> **Entries shown**:
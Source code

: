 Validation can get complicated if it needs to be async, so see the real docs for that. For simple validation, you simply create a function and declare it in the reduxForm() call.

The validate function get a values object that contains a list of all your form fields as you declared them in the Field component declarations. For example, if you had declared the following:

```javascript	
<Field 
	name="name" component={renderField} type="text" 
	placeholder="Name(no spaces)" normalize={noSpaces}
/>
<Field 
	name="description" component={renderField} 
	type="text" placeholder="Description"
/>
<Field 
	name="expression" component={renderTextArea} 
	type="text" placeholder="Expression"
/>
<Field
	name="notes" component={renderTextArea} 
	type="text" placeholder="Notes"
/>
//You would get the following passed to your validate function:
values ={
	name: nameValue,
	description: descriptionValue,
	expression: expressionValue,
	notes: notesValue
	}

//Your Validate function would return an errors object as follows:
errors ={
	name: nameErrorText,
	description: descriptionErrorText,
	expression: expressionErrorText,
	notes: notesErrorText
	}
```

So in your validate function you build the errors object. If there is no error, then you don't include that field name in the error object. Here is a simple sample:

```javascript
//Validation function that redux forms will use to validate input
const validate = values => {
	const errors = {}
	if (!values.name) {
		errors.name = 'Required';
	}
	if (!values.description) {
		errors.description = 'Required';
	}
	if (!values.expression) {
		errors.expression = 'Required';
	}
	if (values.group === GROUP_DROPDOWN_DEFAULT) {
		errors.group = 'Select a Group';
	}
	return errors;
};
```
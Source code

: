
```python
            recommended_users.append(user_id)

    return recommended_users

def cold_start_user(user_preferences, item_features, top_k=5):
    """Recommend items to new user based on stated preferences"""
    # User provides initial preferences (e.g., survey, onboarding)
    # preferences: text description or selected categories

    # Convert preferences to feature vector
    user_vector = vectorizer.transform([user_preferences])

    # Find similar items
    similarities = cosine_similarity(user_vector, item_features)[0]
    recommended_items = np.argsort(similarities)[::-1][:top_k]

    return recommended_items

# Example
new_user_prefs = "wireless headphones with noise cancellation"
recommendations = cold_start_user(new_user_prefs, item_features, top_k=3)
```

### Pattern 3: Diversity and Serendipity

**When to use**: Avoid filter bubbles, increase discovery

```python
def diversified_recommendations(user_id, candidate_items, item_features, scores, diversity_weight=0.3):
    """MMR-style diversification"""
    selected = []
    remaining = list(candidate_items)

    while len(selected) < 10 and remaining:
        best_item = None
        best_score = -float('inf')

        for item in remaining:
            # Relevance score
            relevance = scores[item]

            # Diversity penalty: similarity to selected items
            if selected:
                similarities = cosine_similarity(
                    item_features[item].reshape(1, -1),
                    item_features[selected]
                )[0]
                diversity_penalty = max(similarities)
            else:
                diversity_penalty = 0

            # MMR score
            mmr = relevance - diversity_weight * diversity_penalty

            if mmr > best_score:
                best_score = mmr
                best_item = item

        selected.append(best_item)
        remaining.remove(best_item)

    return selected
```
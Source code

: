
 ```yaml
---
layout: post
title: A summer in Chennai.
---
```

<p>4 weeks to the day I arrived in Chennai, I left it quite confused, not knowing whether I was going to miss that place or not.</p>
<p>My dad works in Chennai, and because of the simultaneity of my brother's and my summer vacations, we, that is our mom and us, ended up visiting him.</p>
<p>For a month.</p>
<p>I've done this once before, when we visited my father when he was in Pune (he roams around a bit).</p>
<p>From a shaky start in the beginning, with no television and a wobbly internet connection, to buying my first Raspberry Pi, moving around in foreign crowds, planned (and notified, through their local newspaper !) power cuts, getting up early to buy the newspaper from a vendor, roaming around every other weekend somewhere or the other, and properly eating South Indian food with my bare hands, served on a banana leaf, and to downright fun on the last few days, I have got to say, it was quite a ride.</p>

* * *

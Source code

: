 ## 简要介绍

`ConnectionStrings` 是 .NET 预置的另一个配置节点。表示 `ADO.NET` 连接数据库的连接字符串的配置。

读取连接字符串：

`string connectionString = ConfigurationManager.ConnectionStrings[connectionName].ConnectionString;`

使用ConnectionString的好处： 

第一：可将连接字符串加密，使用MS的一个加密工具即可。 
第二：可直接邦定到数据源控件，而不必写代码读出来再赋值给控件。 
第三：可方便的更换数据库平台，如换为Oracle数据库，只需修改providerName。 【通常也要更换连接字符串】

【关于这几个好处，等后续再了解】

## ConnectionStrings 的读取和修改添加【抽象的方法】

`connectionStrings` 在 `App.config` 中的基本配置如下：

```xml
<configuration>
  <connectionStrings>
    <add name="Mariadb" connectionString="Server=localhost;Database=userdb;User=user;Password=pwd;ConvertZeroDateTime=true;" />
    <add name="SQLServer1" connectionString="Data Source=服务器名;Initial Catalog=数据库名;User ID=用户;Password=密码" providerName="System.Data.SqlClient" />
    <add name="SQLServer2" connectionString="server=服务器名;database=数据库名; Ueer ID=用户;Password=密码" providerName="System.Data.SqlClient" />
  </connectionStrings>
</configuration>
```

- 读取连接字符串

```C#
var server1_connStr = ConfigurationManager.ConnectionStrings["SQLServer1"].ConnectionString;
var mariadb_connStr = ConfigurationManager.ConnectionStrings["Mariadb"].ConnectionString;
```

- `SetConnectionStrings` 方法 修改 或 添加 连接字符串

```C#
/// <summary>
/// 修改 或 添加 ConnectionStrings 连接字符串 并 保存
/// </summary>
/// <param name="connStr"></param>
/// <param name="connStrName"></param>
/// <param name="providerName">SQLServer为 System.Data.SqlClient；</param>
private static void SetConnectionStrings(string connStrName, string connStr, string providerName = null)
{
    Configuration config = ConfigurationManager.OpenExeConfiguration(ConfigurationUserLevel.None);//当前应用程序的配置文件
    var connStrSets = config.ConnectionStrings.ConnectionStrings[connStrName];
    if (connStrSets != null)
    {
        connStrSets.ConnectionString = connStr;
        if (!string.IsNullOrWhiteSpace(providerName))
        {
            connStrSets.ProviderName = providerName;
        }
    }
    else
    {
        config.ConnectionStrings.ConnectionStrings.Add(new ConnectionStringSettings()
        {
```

> **Problem statement**: Using the records above, copy every line that has the word "summer" in it.

> **Output**:
title: A summer in Chennai.
<p>My dad works in Chennai, and because of the simultaneity of my brother's and my summer vacations, we, that is our mom and us, ended up visiting him.</p>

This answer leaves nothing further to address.